Yes! And going back up to his mention of journalism at the top…. most news coverage is as guilty as any of these other culprits of trying to cram people into boxes that aren’t made to fit them. As I’ve said many times, too many journalists write about politics the way they would about sports: There are only two teams, and you have to subscribe to one or the other — Democrat or Republican, left or right, black or white. And one is always winning, which means the other is losing — you’re up or you’re down.
Which I hate. One of my motives for blogging is the same as my aims when I was editorial page editor: to provide a forum where we could talk about the world and public policy in different, fairer, less polarized and more accurate terms. The truth is that almost nothing about human affairs is black or white. And I’ve always wanted to provide a forum where that aspect of truth could reign, and lead to more productive conversations.
In this column, Brooks is talking about the same thing I’m talking about when I say “people are people.” Which sounds vaguely stupid, I know, but I mean they’re not just “liberals” or “conservatives” or members of this team or that team, or predictable because of some demographic accident — they’re complicated.
And I think the only way we can write and talk about people and public affairs is to acknowledge that complexity at all times — to get past the black and white and not only deal with the gray, but with the full range of color and combinations of colors.

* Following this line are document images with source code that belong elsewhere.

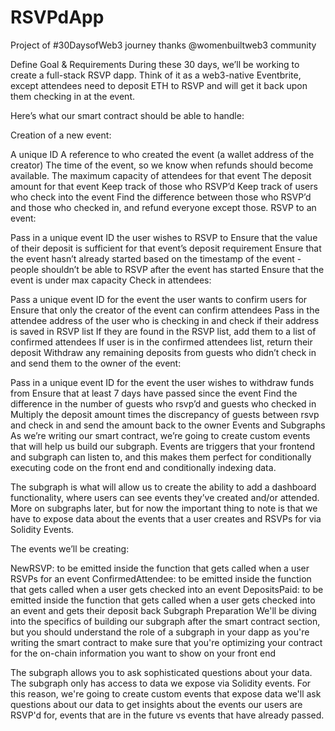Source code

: # RSVPdApp
Project of #30DaysofWeb3 journey thanks @womenbuiltweb3 community

Define Goal & Requirements
During these 30 days, we’ll be working to create a full-stack RSVP dapp. Think of it as a web3-native Eventbrite, except attendees need to deposit ETH to RSVP and will get it back upon them checking in at the event.

Here’s what our smart contract should be able to handle:

Creation of a new event:

A unique ID
A reference to who created the event (a wallet address of the creator)
The time of the event, so we know when refunds should become available.
The maximum capacity of attendees for that event
The deposit amount for that event
Keep track of those who RSVP’d
Keep track of users who check into the event
Find the difference between those who RSVP’d and those who checked in, and refund everyone except those.
RSVP to an event:

Pass in a unique event ID the user wishes to RSVP to
Ensure that the value of their deposit is sufficient for that event’s deposit requirement
Ensure that the event hasn’t already started based on the timestamp of the event - people shouldn’t be able to RSVP after the event has started
Ensure that the event is under max capacity
Check in attendees:

Pass a unique event ID for the event the user wants to confirm users for
Ensure that only the creator of the event can confirm attendees
Pass in the attendee address of the user who is checking in and check if their address is saved in RSVP list
If they are found in the RSVP list, add them to a list of confirmed attendees
If user is in the confirmed attendees list, return their deposit
Withdraw any remaining deposits from guests who didn’t check in and send them to the owner of the event:

Pass in a unique event ID for the event the user wishes to withdraw funds from
Ensure that at least 7 days have passed since the event
Find the difference in the number of guests who rsvp’d and guests who checked in
Multiply the deposit amount times the discrepancy of guests between rsvp and check in and send the amount back to the owner
Events and Subgraphs
As we’re writing our smart contract, we’re going to create custom events that will help us build our subgraph. Events are triggers that your frontend and subgraph can listen to, and this makes them perfect for conditionally executing code on the front end and conditionally indexing data.

The subgraph is what will allow us to create the ability to add a dashboard functionality, where users can see events they’ve created and/or attended. More on subgraphs later, but for now the important thing to note is that we have to expose data about the events that a user creates and RSVPs for via Solidity Events.

The events we’ll be creating:

NewRSVP: to be emitted inside the function that gets called when a user RSVPs for an event
ConfirmedAttendee: to be emitted inside the function that gets called when a user gets checked into an event
DepositsPaid: to be emitted inside the function that gets called when a user gets checked into an event and gets their deposit back
Subgraph Preparation
We'll be diving into the specifics of building our subgraph after the smart contract section, but you should understand the role of a subgraph in your dapp as you're writing the smart contract to make sure that you're optimizing your contract for the on-chain information you want to show on your front end

The subgraph allows you to ask sophisticated questions about your data. The subgraph only has access to data we expose via Solidity events. For this reason, we're going to create custom events that expose data we'll ask questions about our data to get insights about the events our users are RSVP'd for, events that are in the future vs events that have already passed.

Anyway, you should read the full column. It’s full of good bits on the meaning of life and other things that are hard to squeeze into so few words. It’s so good I suspect the Brooks haters have been out in force trying to tear it apart over the past week. I’ll close with the ending:
The big point is that today’s social fragmentation didn’t spring from shallow roots. It sprang from worldviews that amputated people from their own depths and divided them into simplistic, flattened identities. That has to change. As Charles Péguy said, “The revolution is moral or not at all.”